Décomposition de groupe

Un groupe d'une trentaine d'élèves comporte habituellement la même proportion de jeunes intéressés par les études, de jeunes captivés par le professeur, de jeunes qui suivent les autres comme des moutons et, finalement, de jeunes qui ne sont pas à leur place.
En général, dans les groupes réguliers, il y a toujours un 10 % d'élèves qui n'ont rien à faire en classe. Ce sont les irrécupérables quoi qu'il arrive. Exceptionnellement, certains réalisent qu'ils sont à l'école pour apprendre, mais la plupart sont déjà hors du système. Ils se retrouvent en classe par hasard ou par la force des choses, souvent par obligation pour faire plaisir à leurs parents. Ce groupe ne compte finalement que trois ou quatre élèves par groupe. Ce qui est somme toute marginal.
Une partie plus importante, environ un tiers de la classe, suit les autres au Collégial par habitude. Ils peuvent très bien réussir les cours, sans trop savoir pourquoi. Ils sont là, en classe, parce que c'est ainsi, c'est le système qui veut cela. Pour vivre décemment, pensent-ils, cela prend de l'argent et pour avoir de l'argent, cela requiert des diplômes dans notre monde d'aujourd'hui. Alors, ils sont là afin d'obtenir des papiers officiels. Point à la ligne. Ils sont en attente dans une classe. Ils vont suivre le courant, si le courant passe…
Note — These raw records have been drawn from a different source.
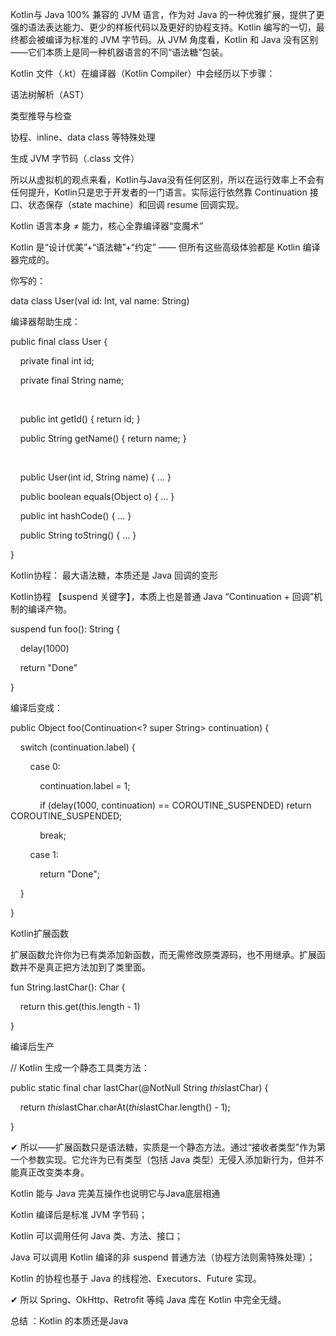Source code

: Kotlin与 Java 100% 兼容的 JVM 语言，作为对 Java 的一种优雅扩展，提供了更强的语法表达能力、更少的样板代码以及更好的协程支持。Kotlin 编写的一切，最终都会被编译为标准的 JVM 字节码。从 JVM 角度看，Kotlin 和 Java 没有区别——它们本质上是同一种机器语言的不同“语法糖”包装。

Kotlin 文件（.kt）在编译器（Kotlin Compiler）中会经历以下步骤：

语法树解析（AST）

类型推导与检查

协程、inline、data class 等特殊处理

生成 JVM 字节码（.class 文件）

所以从虚拟机的观点来看，Kotlin与Java没有任何区别，所以在运行效率上不会有任何提升，Kotlin只是忠于开发者的一门语言。实际运行依然靠 Continuation 接口、状态保存（state machine）和回调 resume 回调实现。

Kotlin 语言本身 ≠ 能力，核心全靠编译器“变魔术”

Kotlin 是“设计优美”+“语法糖”+“约定” —— 但所有这些高级体验都是 Kotlin 编译器完成的。

你写的：

data class User(val id: Int, val name: String)

编译器帮助生成：

public final class User {

    private final int id;

    private final String name;

    

    public int getId() { return id; }

    public String getName() { return name; }

    

    public User(int id, String name) { ... }

    public boolean equals(Object o) { ... }

    public int hashCode() { ... }

    public String toString() { ... }

}

Kotlin协程： 最大语法糖，本质还是 Java 回调的变形

Kotlin协程 【suspend 关键字】，本质上也是普通 Java “Continuation + 回调”机制的编译产物。

suspend fun foo(): String {

    delay(1000)

    return "Done"

}

编译后变成：

public Object foo(Continuation<? super String> continuation) {

    switch (continuation.label) {

        case 0:

            continuation.label = 1;

            if (delay(1000, continuation) == COROUTINE_SUSPENDED) return COROUTINE_SUSPENDED;

            break;

        case 1:

            return "Done";

    }

}

Kotlin扩展函数

扩展函数允许你为已有类添加新函数，而无需修改原类源码，也不用继承。扩展函数并不是真正把方法加到了类里面。

fun String.lastChar(): Char {

    return this.get(this.length - 1)

}

编译后生产

// Kotlin 生成一个静态工具类方法：

public static final char lastChar(@NotNull String $this$lastChar) {

    return $this$lastChar.charAt($this$lastChar.length() - 1);

}

✔ 所以——扩展函数只是语法糖，实质是一个静态方法。通过“接收者类型”作为第一个参数实现。它允许为已有类型（包括 Java 类型）无侵入添加新行为，但并不能真正改变类本身。

Kotlin 能与 Java 完美互操作也说明它与Java底层相通

Kotlin 编译后是标准 JVM 字节码；

Kotlin 可以调用任何 Java 类、方法、接口；

Java 可以调用 Kotlin 编译的非 suspend 普通方法（协程方法则需特殊处理）；

Kotlin 的协程也基于 Java 的线程池、Executors、Future 实现。

✔ 所以 Spring、OkHttp、Retrofit 等纯 Java 库在 Kotlin 中完全无缝。

总结 ：Kotlin 的本质还是Java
Une troisième catégorie d'élèves, environ un autre tiers, se constitue de jeunes qui veulent être motivés par le professeur. Si le professeur les embarque dès le premier cours de la session, ils vont participer aux activités avec cœur. Ce ne sont pas les leaders d'un groupe, mais les participants honnêtes. De futurs honnêtes hommes et femmes dans la société. Un professeur dynamique et respectueux va pouvoir les entraîner à sa suite, ce qui va avoir un effet d'entraînement sur l'ensemble de la classe. Les élèves en attente vont suivre les élèves qui participent et qui semblent enjoués de le faire.
Finalement, reste la catégorie des élèves modèles, ceux pour qui l'instruction recèle en elle-même son propre intérêt. Ce petit sous-groupe de 10 % de la classe va au-devant des demandes du professeur. Non seulement ces quelque trois ou quatre élèves vont exécuter les tâches demandées avec zèles et bonheur, mais ils vont en exiger davantage du professeur. Ils veulent apprendre coûte que coûte. Les professeurs peuvent compter sur eux, quand ils sont respectueux et qu'ils n'ambitionnent pas sur le pain béni.
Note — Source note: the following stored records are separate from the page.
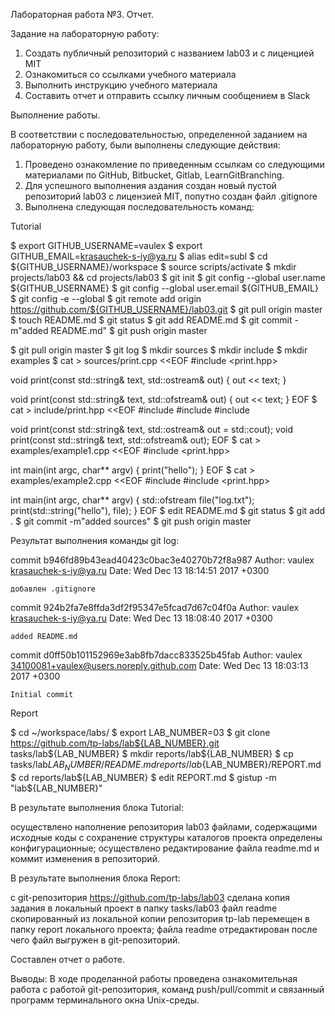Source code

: Лабораторная работа №3. Отчет.

Задание на лабораторную работу:

1. Создать публичный репозиторий с названием lab03 и с лиценцией MIT 
2. Ознакомиться со ссылками учебного материала 
3. Выполнить инструкцию учебного материала 
4. Составить отчет и отправить ссылку личным сообщением в Slack 

Выполнение работы.
	
В соответствии с последовательностью, определенной заданием на лабораторную работу, были выполнены следующие действия:
1. Проведено ознакомление по приведенным ссылкам со следующими материалами по GitHub, Bitbucket, Gitlab, LearnGitBranching.
2. Для успешного выполнения аздания создан новый пустой репозиторий lab03 с лицензией MIT, попутно создан файл .gitignore 
3. Выполнена следующая последовательность команд:

Tutorial

$ export GITHUB_USERNAME=vaulex
$ export GITHUB_EMAIL=krasauchek-s-iy@ya.ru
$ alias edit=subl
$ cd ${GITHUB_USERNAME}/workspace
$ source scripts/activate
$ mkdir projects/lab03 && cd projects/lab03
$ git init
$ git config --global user.name ${GITHUB_USERNAME}
$ git config --global user.email ${GITHUB_EMAIL}
$ git config -e --global
$ git remote add origin https://github.com/${GITHUB_USERNAME}/lab03.git
$ git pull origin master
$ touch README.md
$ git status
$ git add README.md
$ git commit -m"added README.md"
$ git push origin master

$ git pull origin master
$ git log
$ mkdir sources
$ mkdir include
$ mkdir examples
$ cat > sources/print.cpp <<EOF
#include <print.hpp>

void print(const std::string& text, std::ostream& out) {
  out << text;
}

void print(const std::string& text, std::ofstream& out) {
  out << text;
}
EOF
$ cat > include/print.hpp <<EOF
#include <string>
#include <fstream>
#include <iostream>

void print(const std::string& text, std::ostream& out = std::cout);
void print(const std::string& text, std::ofstream& out);
EOF
$ cat > examples/example1.cpp <<EOF
#include <print.hpp>

int main(int argc, char** argv) {
  print("hello");
}
EOF
$ cat > examples/example2.cpp <<EOF
#include <fstream>
#include <print.hpp>

int main(int argc, char** argv) {
  std::ofstream file("log.txt");
  print(std::string("hello"), file);
}
EOF
$ edit README.md
$ git status
$ git add .
$ git commit -m"added sources"
$ git push origin master

Результат выполнения команды git log:

commit b946fd89b43ead40423c0bac3e40270b72f8a987
Author: vaulex <krasauchek-s-iy@ya.ru>
Date:   Wed Dec 13 18:14:51 2017 +0300

    добавлен .gitignore

commit 924b2fa7e8ffda3df2f95347e5fcad7d67c04f0a
Author: vaulex <krasauchek-s-iy@ya.ru>
Date:   Wed Dec 13 18:08:40 2017 +0300

    added README.md

commit d0ff50b101152969e3ab8fb7dacc833525b45fab
Author: vaulex <34100081+vaulex@users.noreply.github.com>
Date:   Wed Dec 13 18:03:13 2017 +0300

    Initial commit

Report

$ cd ~/workspace/labs/
$ export LAB_NUMBER=03
$ git clone https://github.com/tp-labs/lab${LAB_NUMBER}.git tasks/lab${LAB_NUMBER}
$ mkdir reports/lab${LAB_NUMBER}
$ cp tasks/lab${LAB_NUMBER}/README.md reports/lab${LAB_NUMBER}/REPORT.md
$ cd reports/lab${LAB_NUMBER}
$ edit REPORT.md
$ gistup -m "lab${LAB_NUMBER}"


В результате выполнения блока Tutorial:

осуществлено наполнение репозитория lab03 файлами, содержащими исходные коды с сохранение структуры каталогов проекта определены конфигурационные;
осуществлено редактирование файла readme.md и коммит изменения в репозиторий.
	
В результате выполнения блока Report:

с git-репозитория https://github.com/tp-labs/lab03 сделана копия задания в локальный проект в папку tasks/lab03
файл readme скопированный из локальной копии репозитория tp-lab перемещен в папку report локального проекта;
файла readme отредактирован после чего файл выгружен в git-репозиторий.
	 
Составлен отчет о работе.

	
Выводы:
В ходе проделанной работы проведена ознакомительная работа с работой git-репозитория, команд push/pull/commit  и связанный программ терминального окна Unix-среды.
Il y a toujours, également, les étoiles filantes dans un groupe d'élèves. Ce sont les élèves qui ne sont pas nécessairement modèles dans leurs comportements, mais qui sont tellement originaux qu'ils finissent par colorer l'atmosphère d'un cours. Ils interviennent souvent, ils sont plus matures que les autres, plus originaux, plus imprévisibles. Ce sont souvent ces élèves qui mettent de la vie dans un cours, quelle que soit la matière enseignée. Il y a une ou deux étoiles filantes par groupe, habituellement. C'est bien assez, mais c'est souvent nécessaire pour pimenter l'atmosphère en classe.
Alors, une des stratégies pour enseigner à des groupes réguliers consiste à motiver la catégorie des participants, ce qui va entraîner les suiveurs, et stimuler les étoiles filantes, tout en les contrôlant le plus possible discrètement. Évidemment, il faut aussi espérer que les deux ou trois étudiants irrécupérables finissent par se réveiller en classe en voyant tous les autres élèves participer au cours.

samedi 12 janvier 2008

Ah! les jeunes

En 2002, j'avais publié un article sur les jeunes dans Le Devoir qui avait fait beaucoup jaser dans les chaumières. Je récidive aujourd'hui, car depuis ce temps, plusieurs choses ont changé.
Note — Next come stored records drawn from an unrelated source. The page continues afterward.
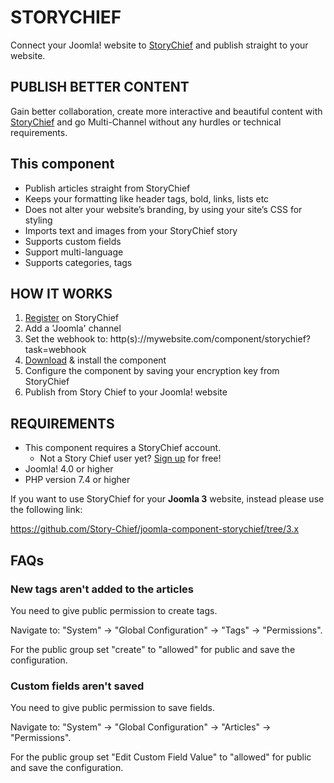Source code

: # STORYCHIEF

Connect your Joomla! website to [StoryChief](https://storychief.io/) and publish straight to your website.

## PUBLISH BETTER CONTENT

Gain better collaboration, create more interactive and beautiful content with [StoryChief](https://storychief.io/) and go Multi-Channel without any hurdles or technical requirements.

## This component

- Publish articles straight from StoryChief
- Keeps your formatting like header tags, bold, links, lists etc
- Does not alter your website’s branding, by using your site’s CSS for styling
- Imports text and images from your StoryChief story
- Supports custom fields
- Support multi-language
- Supports categories, tags

## HOW IT WORKS

1. [Register](https://app.storychief.io/register) on StoryChief
2. Add a 'Joomla' channel
3. Set the webhook to: http(s)://mywebsite.com/component/storychief?task=webhook
4. [Download](https://github.com/Story-Chief/joomla-component-storychief/releases/latest) & install the component
5. Configure the component by saving your encryption key from StoryChief
6. Publish from Story Chief to your Joomla! website

## REQUIREMENTS
- This component requires a StoryChief account.
    - Not a Story Chief user yet? [Sign up](https://app.storychief.io/register) for free!
- Joomla! 4.0 or higher
- PHP version 7.4 or higher

If you want to use StoryChief for your **Joomla 3** website, instead please use the following link:

https://github.com/Story-Chief/joomla-component-storychief/tree/3.x

## FAQs

### New tags aren't added to the articles

You need to give public permission to create tags.

Navigate to: "System" -> "Global Configuration" -> "Tags" -> "Permissions".

For the public group set "create" to "allowed" for public and save the configuration.

### Custom fields aren't saved

You need to give public permission to save fields.

Navigate to: "System" -> "Global Configuration" -> "Articles" -> "Permissions".

For the public group set "Edit Custom Field Value" to "allowed" for public and save the configuration.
Les lecteurs MP3, les cellulaires et les ordinateurs portables sont devenus monnaie courante pour des jeunes qui n'ont pas connu le monde sans Internet. Internet lui-même s'est radicalement transformé et est devenu fortement interactif depuis que le Web 2 (les Wikis, les podcasts, les blogues, etc.) a pris la place des sites plus classiques de diffusion unidirectionnelle de l'information.
Le monde de l'électronique a envahi l'univers des enfants dès le berceau. Le multitâche, l'interaction et le réseautage social remplacent désormais les repères des générations précédentes. Le mode de perception et de compréhension des jeunes diffère de celui des générations qui les ont précédés. Tout cela a un impact immense dans le malaise que certaines personnes ressentent devant les attitudes et les comportements des jeunes d'aujourd'hui.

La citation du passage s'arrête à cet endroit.